The calculation map execution method provided by the embodiment of the application can be applied to an application environment shown in fig. 1. Fig. 1 includes a computer device having a reconfigurable processor 102 and a memory 104, wherein the reconfigurable processor 102 includes a plurality of computing units and the memory 104 includes a plurality of memory units. The computer equipment can acquire a preset calculation graph, the calculation graph comprises a plurality of nodes and side information corresponding to each node, for each node, the computer equipment determines a target calculation unit and a target storage unit corresponding to the node according to the node information and the side information corresponding to the node, and generates calculation instructions corresponding to the node according to the target calculation unit and the target storage unit and runs each calculation instruction through each target calculation unit. The memory 104 is used for storing data that the reconfigurable processor 102 needs to process. The memory 104 may include external memory, on-chip memory.

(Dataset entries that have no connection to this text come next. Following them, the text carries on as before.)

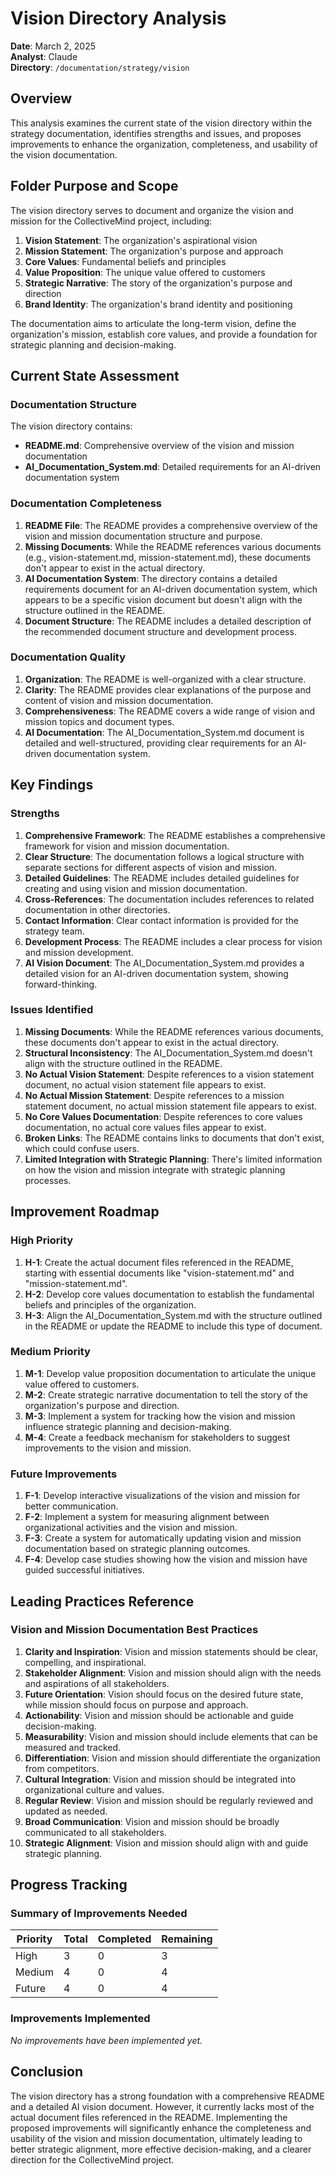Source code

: # Vision Directory Analysis

**Date**: March 2, 2025  
**Analyst**: Claude  
**Directory**: `/documentation/strategy/vision`

## Overview

This analysis examines the current state of the vision directory within the strategy documentation, identifies strengths and issues, and proposes improvements to enhance the organization, completeness, and usability of the vision documentation.

## Folder Purpose and Scope

The vision directory serves to document and organize the vision and mission for the CollectiveMind project, including:

1. **Vision Statement**: The organization's aspirational vision
2. **Mission Statement**: The organization's purpose and approach
3. **Core Values**: Fundamental beliefs and principles
4. **Value Proposition**: The unique value offered to customers
5. **Strategic Narrative**: The story of the organization's purpose and direction
6. **Brand Identity**: The organization's brand identity and positioning

The documentation aims to articulate the long-term vision, define the organization's mission, establish core values, and provide a foundation for strategic planning and decision-making.

## Current State Assessment

### Documentation Structure

The vision directory contains:
- **README.md**: Comprehensive overview of the vision and mission documentation
- **AI_Documentation_System.md**: Detailed requirements for an AI-driven documentation system

### Documentation Completeness

1. **README File**: The README provides a comprehensive overview of the vision and mission documentation structure and purpose.
2. **Missing Documents**: While the README references various documents (e.g., vision-statement.md, mission-statement.md), these documents don't appear to exist in the actual directory.
3. **AI Documentation System**: The directory contains a detailed requirements document for an AI-driven documentation system, which appears to be a specific vision document but doesn't align with the structure outlined in the README.
4. **Document Structure**: The README includes a detailed description of the recommended document structure and development process.

### Documentation Quality

1. **Organization**: The README is well-organized with a clear structure.
2. **Clarity**: The README provides clear explanations of the purpose and content of vision and mission documentation.
3. **Comprehensiveness**: The README covers a wide range of vision and mission topics and document types.
4. **AI Documentation**: The AI_Documentation_System.md document is detailed and well-structured, providing clear requirements for an AI-driven documentation system.

## Key Findings

### Strengths

1. **Comprehensive Framework**: The README establishes a comprehensive framework for vision and mission documentation.
2. **Clear Structure**: The documentation follows a logical structure with separate sections for different aspects of vision and mission.
3. **Detailed Guidelines**: The README includes detailed guidelines for creating and using vision and mission documentation.
4. **Cross-References**: The documentation includes references to related documentation in other directories.
5. **Contact Information**: Clear contact information is provided for the strategy team.
6. **Development Process**: The README includes a clear process for vision and mission development.
7. **AI Vision Document**: The AI_Documentation_System.md provides a detailed vision for an AI-driven documentation system, showing forward-thinking.

### Issues Identified

1. **Missing Documents**: While the README references various documents, these documents don't appear to exist in the actual directory.
2. **Structural Inconsistency**: The AI_Documentation_System.md doesn't align with the structure outlined in the README.
3. **No Actual Vision Statement**: Despite references to a vision statement document, no actual vision statement file appears to exist.
4. **No Actual Mission Statement**: Despite references to a mission statement document, no actual mission statement file appears to exist.
5. **No Core Values Documentation**: Despite references to core values documentation, no actual core values files appear to exist.
6. **Broken Links**: The README contains links to documents that don't exist, which could confuse users.
7. **Limited Integration with Strategic Planning**: There's limited information on how the vision and mission integrate with strategic planning processes.

## Improvement Roadmap

### High Priority

1. **H-1**: Create the actual document files referenced in the README, starting with essential documents like "vision-statement.md" and "mission-statement.md".
2. **H-2**: Develop core values documentation to establish the fundamental beliefs and principles of the organization.
3. **H-3**: Align the AI_Documentation_System.md with the structure outlined in the README or update the README to include this type of document.

### Medium Priority

1. **M-1**: Develop value proposition documentation to articulate the unique value offered to customers.
2. **M-2**: Create strategic narrative documentation to tell the story of the organization's purpose and direction.
3. **M-3**: Implement a system for tracking how the vision and mission influence strategic planning and decision-making.
4. **M-4**: Create a feedback mechanism for stakeholders to suggest improvements to the vision and mission.

### Future Improvements

1. **F-1**: Develop interactive visualizations of the vision and mission for better communication.
2. **F-2**: Implement a system for measuring alignment between organizational activities and the vision and mission.
3. **F-3**: Create a system for automatically updating vision and mission documentation based on strategic planning outcomes.
4. **F-4**: Develop case studies showing how the vision and mission have guided successful initiatives.

## Leading Practices Reference

### Vision and Mission Documentation Best Practices

1. **Clarity and Inspiration**: Vision and mission statements should be clear, compelling, and inspirational.
2. **Stakeholder Alignment**: Vision and mission should align with the needs and aspirations of all stakeholders.
3. **Future Orientation**: Vision should focus on the desired future state, while mission should focus on purpose and approach.
4. **Actionability**: Vision and mission should be actionable and guide decision-making.
5. **Measurability**: Vision and mission should include elements that can be measured and tracked.
6. **Differentiation**: Vision and mission should differentiate the organization from competitors.
7. **Cultural Integration**: Vision and mission should be integrated into organizational culture and values.
8. **Regular Review**: Vision and mission should be regularly reviewed and updated as needed.
9. **Broad Communication**: Vision and mission should be broadly communicated to all stakeholders.
10. **Strategic Alignment**: Vision and mission should align with and guide strategic planning.

## Progress Tracking

### Summary of Improvements Needed

| Priority | Total | Completed | Remaining |
|----------|-------|-----------|-----------|
| High     | 3     | 0         | 3         |
| Medium   | 4     | 0         | 4         |
| Future   | 4     | 0         | 4         |

### Improvements Implemented

*No improvements have been implemented yet.*

## Conclusion

The vision directory has a strong foundation with a comprehensive README and a detailed AI vision document. However, it currently lacks most of the actual document files referenced in the README. Implementing the proposed improvements will significantly enhance the completeness and usability of the vision and mission documentation, ultimately leading to better strategic alignment, more effective decision-making, and a clearer direction for the CollectiveMind project.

In an exemplary embodiment, as shown in fig. 2, there is provided a calculation map execution method, which is described by taking an example that the method is applied to the computer device in fig. 1, and includes the following steps:

s201, acquiring a preset calculation graph, wherein the calculation graph comprises a plurality of nodes and side information corresponding to each node.

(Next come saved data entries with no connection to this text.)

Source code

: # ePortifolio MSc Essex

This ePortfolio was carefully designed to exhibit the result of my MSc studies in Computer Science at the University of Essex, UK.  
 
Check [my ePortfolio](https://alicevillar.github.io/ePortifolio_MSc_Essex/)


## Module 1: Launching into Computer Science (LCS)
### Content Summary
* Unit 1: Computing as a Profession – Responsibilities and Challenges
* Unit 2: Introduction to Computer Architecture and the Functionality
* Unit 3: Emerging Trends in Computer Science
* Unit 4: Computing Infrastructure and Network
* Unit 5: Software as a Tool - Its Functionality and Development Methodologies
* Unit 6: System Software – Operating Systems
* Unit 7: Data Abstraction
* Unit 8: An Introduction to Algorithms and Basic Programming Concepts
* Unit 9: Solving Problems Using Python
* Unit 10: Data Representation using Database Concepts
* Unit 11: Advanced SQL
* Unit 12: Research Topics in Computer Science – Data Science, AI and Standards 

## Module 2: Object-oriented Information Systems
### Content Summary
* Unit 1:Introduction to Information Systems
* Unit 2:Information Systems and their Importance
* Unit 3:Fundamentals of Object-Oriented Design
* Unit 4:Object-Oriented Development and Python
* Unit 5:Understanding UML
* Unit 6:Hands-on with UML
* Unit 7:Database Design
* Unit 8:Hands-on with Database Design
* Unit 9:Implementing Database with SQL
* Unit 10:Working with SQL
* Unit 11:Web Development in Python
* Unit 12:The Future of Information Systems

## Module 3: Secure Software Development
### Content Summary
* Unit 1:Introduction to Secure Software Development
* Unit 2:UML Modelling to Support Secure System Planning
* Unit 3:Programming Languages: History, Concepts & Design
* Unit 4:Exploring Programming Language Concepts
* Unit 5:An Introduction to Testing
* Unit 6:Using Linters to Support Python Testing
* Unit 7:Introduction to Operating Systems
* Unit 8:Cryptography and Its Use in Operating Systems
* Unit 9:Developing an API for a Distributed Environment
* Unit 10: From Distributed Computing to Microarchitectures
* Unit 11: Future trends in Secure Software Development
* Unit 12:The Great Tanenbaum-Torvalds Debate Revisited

Wherein the computational graph is a data structure for representing a computational process. A computational graph is a set of graphs made up of nodes and edges, where the node identities represent the basic operations or computational units in a computational task, e.g., such as additions, multiplications, logical operations, etc., each node typically having input and output ports for receiving and transmitting data. The edges represent the transmission relation of data in the computing task, and the edges connect input and output ports between different nodes and represent the data flow paths. In the present embodiment, the node to which each edge is connected is determined as the edge information.

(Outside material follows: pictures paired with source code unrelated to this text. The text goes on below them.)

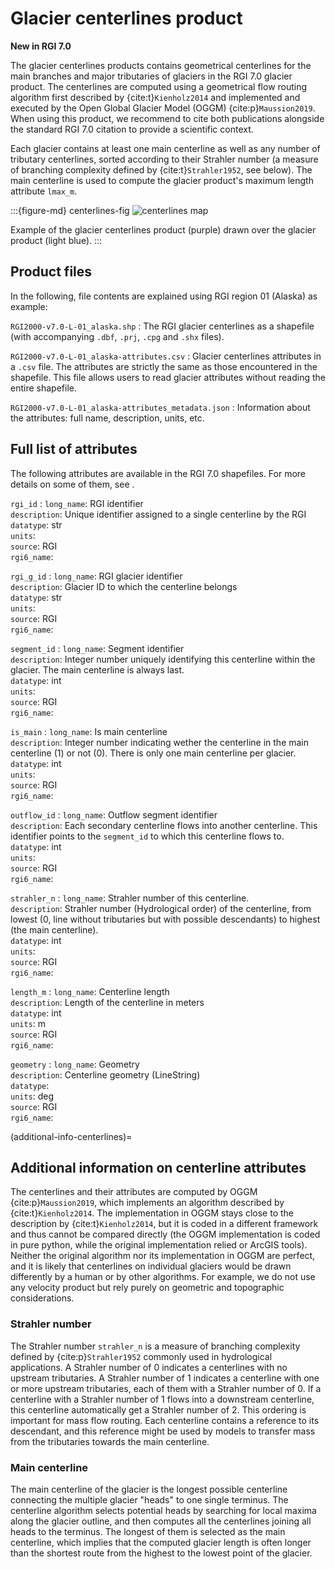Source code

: # Glacier centerlines product

**New in RGI 7.0**

The glacier centerlines products contains geometrical centerlines for the main branches and major tributaries of glaciers in the RGI 7.0 glacier product. The centerlines are computed using a geometrical flow routing algorithm first described by {cite:t}`Kienholz2014` and implemented and executed by the Open Global Glacier Model (OGGM) {cite:p}`Maussion2019`. When using this product, we recommend to cite both publications alongside the standard RGI 7.0 citation to provide a scientific context. 

Each glacier contains at least one main centerline as well as any number of tributary centerlines, sorted according to their Strahler number (a measure of branching complexity defined by {cite:t}`Strahler1952`, see below). The main centerline is used to compute the glacier product's maximum length attribute `lmax_m`.

:::{figure-md} centerlines-fig
<img src="../img/example_centerlines.png" alt="centerlines map" class="bg-primary mb-1">

Example of the glacier centerlines product (purple) drawn over the glacier product (light blue).
:::

## Product files

In the following, file contents are explained using RGI region 01 (Alaska) as example:

`RGI2000-v7.0-L-01_alaska.shp`
: The RGI glacier centerlines as a shapefile (with accompanying `.dbf`, `.prj`, `.cpg` and `.shx` files).

`RGI2000-v7.0-L-01_alaska-attributes.csv`
: Glacier centerlines attributes in a `.csv` file. The attributes are strictly the same as those encountered in the shapefile. This file allows users to read glacier attributes without reading the entire shapefile.

`RGI2000-v7.0-L-01_alaska-attributes_metadata.json`
: Information about the attributes: full name, description, units, etc.

## Full list of attributes

The following attributes are available in the RGI 7.0 shapefiles. For more details on some of them, see [](additional-info-centerlines).

`rgi_id`
: `long_name`: RGI identifier <br/> `description`: Unique identifier assigned to a single centerline by the RGI <br/> `datatype`: str <br/> `units`:  <br/> `source`: RGI <br/> `rgi6_name`: 

`rgi_g_id`
: `long_name`: RGI glacier identifier <br/> `description`: Glacier ID to which the centerline belongs <br/> `datatype`: str <br/> `units`:  <br/> `source`: RGI <br/> `rgi6_name`: 

`segment_id`
: `long_name`: Segment identifier <br/> `description`: Integer number uniquely identifying this centerline within the glacier. The main centerline is always last. <br/> `datatype`: int <br/> `units`:  <br/> `source`: RGI <br/> `rgi6_name`: 

`is_main`
: `long_name`: Is main centerline <br/> `description`: Integer number indicating wether the centerline in the main centerline (1) or not (0). There is only one main centerline per glacier. <br/> `datatype`: int <br/> `units`:  <br/> `source`: RGI <br/> `rgi6_name`: 

`outflow_id`
: `long_name`: Outflow segment identifier <br/> `description`: Each secondary centerline flows into another centerline. This identifier points to the `segment_id` to which this centerline flows to. <br/> `datatype`: int <br/> `units`:  <br/> `source`: RGI <br/> `rgi6_name`: 

`strahler_n`
: `long_name`: Strahler number of this centerline. <br/> `description`: Strahler number (Hydrological order) of the centerline, from lowest (0, line without tributaries but with possible descendants) to highest (the main centerline). <br/> `datatype`: int <br/> `units`:  <br/> `source`: RGI <br/> `rgi6_name`: 

`length_m`
: `long_name`: Centerline length <br/> `description`: Length of the centerline in meters <br/> `datatype`: int <br/> `units`: m <br/> `source`: RGI <br/> `rgi6_name`: 

`geometry`
: `long_name`: Geometry <br/> `description`: Centerline geometry (LineString) <br/> `datatype`:  <br/> `units`: deg <br/> `source`: RGI <br/> `rgi6_name`: 


(additional-info-centerlines)=
## Additional information on centerline attributes

The centerlines and their attributes are computed by OGGM {cite:p}`Maussion2019`, which implements an algorithm described by {cite:t}`Kienholz2014`. The implementation in OGGM stays close to the description by {cite:t}`Kienholz2014`, but it is coded in a different framework and thus cannot be compared directly (the OGGM implementation is coded in pure python, while the original implementation relied or ArcGIS tools). Neither the original algorithm nor its implementation in OGGM are perfect, and it is likely that centerlines on individual glaciers would be drawn differently by a human or by other algorithms. For example, we do not use any velocity product but rely purely on geometric and topographic considerations.

### Strahler number

The Strahler number `strahler_n` is a measure of branching complexity defined by {cite:p}`Strahler1952` commonly used in hydrological applications. A Strahler number of 0 indicates a centerlines with no upstream tributaries. A Strahler number of 1 indicates a centerline with one or more upstream tributaries, each of them with a Strahler number of 0. If a centerline with a Strahler number of 1 flows into a downstream centerline, this centerline automatically get a Strahler number of 2. This ordering is important for mass flow routing. Each centerline contains a reference to its descendant, and this reference might be used by models to transfer mass from the tributaries towards the main centerline.

### Main centerline 

The main centerline of the glacier is the longest possible centerline connecting the multiple glacier "heads" to one single terminus. The centerline algorithm selects potential heads by searching for local maxima along the glacier outline, and then computes all the centerlines joining all heads to the terminus. The longest of them is selected as the main centerline, which implies that the computed glacier length is often longer than the shortest route from the highest to the lowest point of the glacier.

The data flow corresponding to the computation graph describes the data dependency relationship in the computation task, that is, the computation result of a certain node may be used as the input data of another node, so as to form a data flow path. The data dependency refers to a dependency between associated nodes, for example, if the calculation result of the node a affects the calculation process of the node B, it is explained that the node B depends on the data of the node a. The data dependencies may be divided into control dependencies, which represent control flow dependencies in a computing task, and data dependencies, which represent data transfer dependencies in a computing task.

It should be noted that, in the embodiment of the present application, in order to solve the problem that a developer cannot effectively customize and optimize the memory and data management of a processor due to the lack of a direct control method under a programming model in the process of executing a computation graph by a reconfigurable processor, meanwhile, the level of abstraction provided by a classical programming language is too high to meet the refinement requirements for memory and data management in some application scenarios, a domain feature language (Domain Specific Language, DSL) is adopted to program the computation graph, so that the programming result of the DSL language is programmed in a heterogeneous manner in the reconfigurable processor. Therefore, in this embodiment, the preset calculation map is a calculation map corresponding to the DSL language. Wherein,

In this embodiment, the computer device may obtain, in advance, a calculation map to be run in a calculation map database, where the obtained calculation map includes a plurality of nodes and edges for connecting the nodes, and by obtaining the calculation map, a plurality of nodes included in the calculation map and edge information corresponding to each node may be obtained.

S202, for each node, determining a target computing unit and a target storage unit corresponding to the node according to node information and side information corresponding to the node.

The node information refers to information such as data, data type, operation type, input node, output node and the like corresponding to each node. The side information refers to nodes to which each side is connected, and data flow path information between a node inputting data and a node outputting data.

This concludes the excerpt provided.